Níger, Senegal, Costa do Marfim, República Democrática do Congo (RDC) e Ruanda vão ser as locomotivas da economia do continente. Dois documentos: um relatório da UNECA e um Outlook do BAD estimam que os países africanos dominem as 10 economias com maior crescimento do mundo em 2024. Economistas ouvidos pelo Expresso das Ilhas recomendam cautela na análise dos dados.

“É sempre melhor ter crescimento percentual positivo que negativo, embora convenha sublinhar que são percentagens que incidem sobre valores de base bastante baixos”, diz ao Expresso das Ilhas o economista e académico Jonuel Gonçalves. “Será importante no final do exercício publicar os montantes por extenso dos respectivos PIBs e efeitos no IDH [Índice de Desenvolvimento Humano]”, sublinha.

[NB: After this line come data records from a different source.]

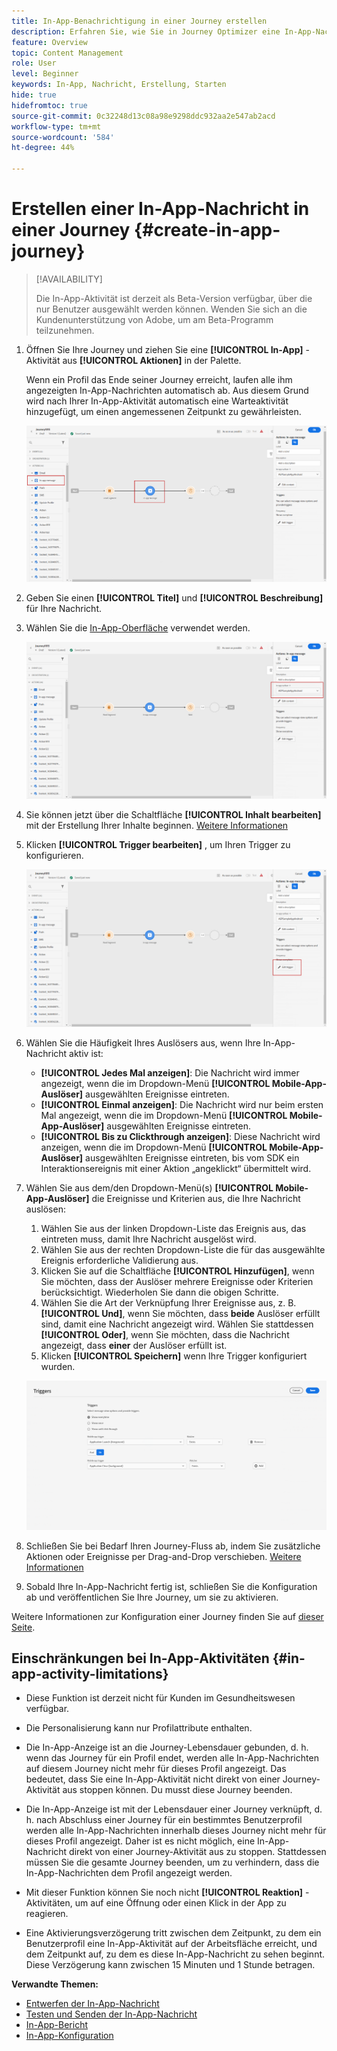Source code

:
 ```yaml
---
title: In-App-Benachrichtigung in einer Journey erstellen
description: Erfahren Sie, wie Sie in Journey Optimizer eine In-App-Nachricht erstellen.
feature: Overview
topic: Content Management
role: User
level: Beginner
keywords: In-App, Nachricht, Erstellung, Starten
hide: true
hidefromtoc: true
source-git-commit: 0c32248d13c08a98e9298ddc932aa2e547ab2acd
workflow-type: tm+mt
source-wordcount: '584'
ht-degree: 44%

---
```


# Erstellen einer In-App-Nachricht in einer Journey {#create-in-app-journey}

>[!AVAILABILITY]
>
>Die In-App-Aktivität ist derzeit als Beta-Version verfügbar, über die nur Benutzer ausgewählt werden können. Wenden Sie sich an die Kundenunterstützung von Adobe, um am Beta-Programm teilzunehmen.

1. Öffnen Sie Ihre Journey und ziehen Sie eine **[!UICONTROL In-App]** -Aktivität aus **[!UICONTROL Aktionen]** in der Palette.

   Wenn ein Profil das Ende seiner Journey erreicht, laufen alle ihm angezeigten In-App-Nachrichten automatisch ab. Aus diesem Grund wird nach Ihrer In-App-Aktivität automatisch eine Warteaktivität hinzugefügt, um einen angemessenen Zeitpunkt zu gewährleisten.

   ![](assets/in_app_journey_1.png)

1. Geben Sie einen **[!UICONTROL Titel]** und **[!UICONTROL Beschreibung]** für Ihre Nachricht.

1. Wählen Sie die [In-App-Oberfläche](inapp-configuration.md) verwendet werden.

   ![](assets/in_app_journey_2.png)

1. Sie können jetzt über die Schaltfläche **[!UICONTROL Inhalt bearbeiten]** mit der Erstellung Ihrer Inhalte beginnen. [Weitere Informationen](design-in-app.md)

1. Klicken **[!UICONTROL Trigger bearbeiten]** , um Ihren Trigger zu konfigurieren.

   ![](assets/in_app_journey_4.png)

1. Wählen Sie die Häufigkeit Ihres Auslösers aus, wenn Ihre In-App-Nachricht aktiv ist:

   * **[!UICONTROL Jedes Mal anzeigen]**: Die Nachricht wird immer angezeigt, wenn die im Dropdown-Menü **[!UICONTROL Mobile-App-Auslöser]** ausgewählten Ereignisse eintreten.
   * **[!UICONTROL Einmal anzeigen]**: Die Nachricht wird nur beim ersten Mal angezeigt, wenn die im Dropdown-Menü **[!UICONTROL Mobile-App-Auslöser]** ausgewählten Ereignisse eintreten.
   * **[!UICONTROL Bis zu Clickthrough anzeigen]**: Diese Nachricht wird anzeigen, wenn die im Dropdown-Menü **[!UICONTROL Mobile-App-Auslöser]** ausgewählten Ereignisse eintreten, bis vom SDK ein Interaktionsereignis mit einer Aktion „angeklickt“ übermittelt wird.

1. Wählen Sie aus dem/den Dropdown-Menü(s) **[!UICONTROL Mobile-App-Auslöser]** die Ereignisse und Kriterien aus, die Ihre Nachricht auslösen:

   1. Wählen Sie aus der linken Dropdown-Liste das Ereignis aus, das eintreten muss, damit Ihre Nachricht ausgelöst wird.
   1. Wählen Sie aus der rechten Dropdown-Liste die für das ausgewählte Ereignis erforderliche Validierung aus.
   1. Klicken Sie auf die Schaltfläche **[!UICONTROL Hinzufügen]**, wenn Sie möchten, dass der Auslöser mehrere Ereignisse oder Kriterien berücksichtigt. Wiederholen Sie dann die obigen Schritte.
   1. Wählen Sie die Art der Verknüpfung Ihrer Ereignisse aus, z. B. **[!UICONTROL Und]**, wenn Sie möchten, dass **beide** Auslöser erfüllt sind, damit eine Nachricht angezeigt wird. Wählen Sie stattdessen **[!UICONTROL Oder]**, wenn Sie möchten, dass die Nachricht angezeigt, dass **einer** der Auslöser erfüllt ist.
   1. Klicken **[!UICONTROL Speichern]** wenn Ihre Trigger konfiguriert wurden.

   ![](assets/in_app_journey_3.png)

1. Schließen Sie bei Bedarf Ihren Journey-Fluss ab, indem Sie zusätzliche Aktionen oder Ereignisse per Drag-and-Drop verschieben. [Weitere Informationen](../building-journeys/about-journey-activities.md)

1. Sobald Ihre In-App-Nachricht fertig ist, schließen Sie die Konfiguration ab und veröffentlichen Sie Ihre Journey, um sie zu aktivieren.

Weitere Informationen zur Konfiguration einer Journey finden Sie auf [dieser Seite](../building-journeys/journey-gs.md).

## Einschränkungen bei In-App-Aktivitäten {#in-app-activity-limitations}

* Diese Funktion ist derzeit nicht für Kunden im Gesundheitswesen verfügbar.

* Die Personalisierung kann nur Profilattribute enthalten.

* Die In-App-Anzeige ist an die Journey-Lebensdauer gebunden, d. h. wenn das Journey für ein Profil endet, werden alle In-App-Nachrichten auf diesem Journey nicht mehr für dieses Profil angezeigt. Das bedeutet, dass Sie eine In-App-Aktivität nicht direkt von einer Journey-Aktivität aus stoppen können. Du musst diese Journey beenden.
* Die In-App-Anzeige ist mit der Lebensdauer einer Journey verknüpft, d. h. nach Abschluss einer Journey für ein bestimmtes Benutzerprofil werden alle In-App-Nachrichten innerhalb dieses Journey nicht mehr für dieses Profil angezeigt. Daher ist es nicht möglich, eine In-App-Nachricht direkt von einer Journey-Aktivität aus zu stoppen. Stattdessen müssen Sie die gesamte Journey beenden, um zu verhindern, dass die In-App-Nachrichten dem Profil angezeigt werden.

* Mit dieser Funktion können Sie noch nicht **[!UICONTROL Reaktion]** -Aktivitäten, um auf eine Öffnung oder einen Klick in der App zu reagieren.

* Eine Aktivierungsverzögerung tritt zwischen dem Zeitpunkt, zu dem ein Benutzerprofil eine In-App-Aktivität auf der Arbeitsfläche erreicht, und dem Zeitpunkt auf, zu dem es diese In-App-Nachricht zu sehen beginnt. Diese Verzögerung kann zwischen 15 Minuten und 1 Stunde betragen.

**Verwandte Themen:**

* [Entwerfen der In-App-Nachricht](design-in-app.md)
* [Testen und Senden der In-App-Nachricht](send-in-app.md)
* [In-App-Bericht](../reports/campaign-global-report.md#inapp-report)
* [In-App-Konfiguration](inapp-configuration.md)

“Nos meus 50 anos de acompanhamento das questões africanas, tenho assistido a inúmeras declarações tanto dos líderes e instituições africanos, como das instituições não-africanas, cada uma mais eufórica que a outra, a alimentar esperanças, sonhos ou ilusões sobre o imediato renascimento e fortalecimento das economias africanas”, refere por sua vez o economista e consultor internacional Victor Fidalgo. “E foi precisamente nos últimos 20 anos que vimos a África, como um todo, afundar-se mais. O fim do apartheid na África do Sul, bem como o fim da guerra civil em Angola não trouxeram a alavancagem das economias regionais, como se sonhava. Grandes países como a República Democrática do Congo, caíram num marasmo e imobilismo político e económico ou como o Sudão, foram desmembrados ou estão à beira de o ser”, diz.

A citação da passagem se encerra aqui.